[Excerpted data — start]

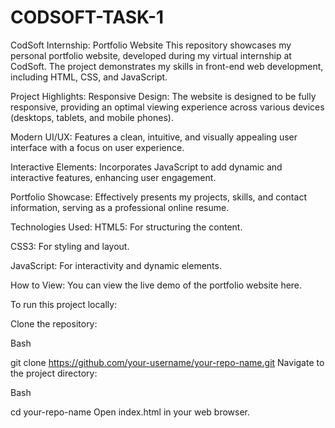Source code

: # CODSOFT-TASK-1
<DIV>
CodSoft Internship: Portfolio Website
This repository showcases my personal portfolio website, developed during my virtual internship at CodSoft. The project demonstrates my skills in front-end web development, including HTML, CSS, and JavaScript.

Project Highlights:
Responsive Design: The website is designed to be fully responsive, providing an optimal viewing experience across various devices (desktops, tablets, and mobile phones).

Modern UI/UX: Features a clean, intuitive, and visually appealing user interface with a focus on user experience.

Interactive Elements: Incorporates JavaScript to add dynamic and interactive features, enhancing user engagement.

Portfolio Showcase: Effectively presents my projects, skills, and contact information, serving as a professional online resume.

Technologies Used:
HTML5: For structuring the content.

CSS3: For styling and layout.

JavaScript: For interactivity and dynamic elements.

How to View:
You can view the live demo of the portfolio website here.

To run this project locally:

Clone the repository:

Bash

git clone https://github.com/your-username/your-repo-name.git
Navigate to the project directory:

Bash

cd your-repo-name
Open index.html in your web browser.
  
</DIV>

[Excerpted data — finish]

• **Prompt**
Output each entry above word for word. The pictures stay out.

• **Reply**
Source code

: # CODSOFT-TASK-1
<DIV>
CodSoft Internship: Portfolio Website
This repository showcases my personal portfolio website, developed during my virtual internship at CodSoft. The project demonstrates my skills in front-end web development, including HTML, CSS, and JavaScript.

Project Highlights:
Responsive Design: The website is designed to be fully responsive, providing an optimal viewing experience across various devices (desktops, tablets, and mobile phones).

Modern UI/UX: Features a clean, intuitive, and visually appealing user interface with a focus on user experience.

Interactive Elements: Incorporates JavaScript to add dynamic and interactive features, enhancing user engagement.

Portfolio Showcase: Effectively presents my projects, skills, and contact information, serving as a professional online resume.

Technologies Used:
HTML5: For structuring the content.

CSS3: For styling and layout.

JavaScript: For interactivity and dynamic elements.

How to View:
You can view the live demo of the portfolio website here.

To run this project locally:

Clone the repository:

Bash

git clone https://github.com/your-username/your-repo-name.git
Navigate to the project directory:

Bash

cd your-repo-name
Open index.html in your web browser.
  
</DIV>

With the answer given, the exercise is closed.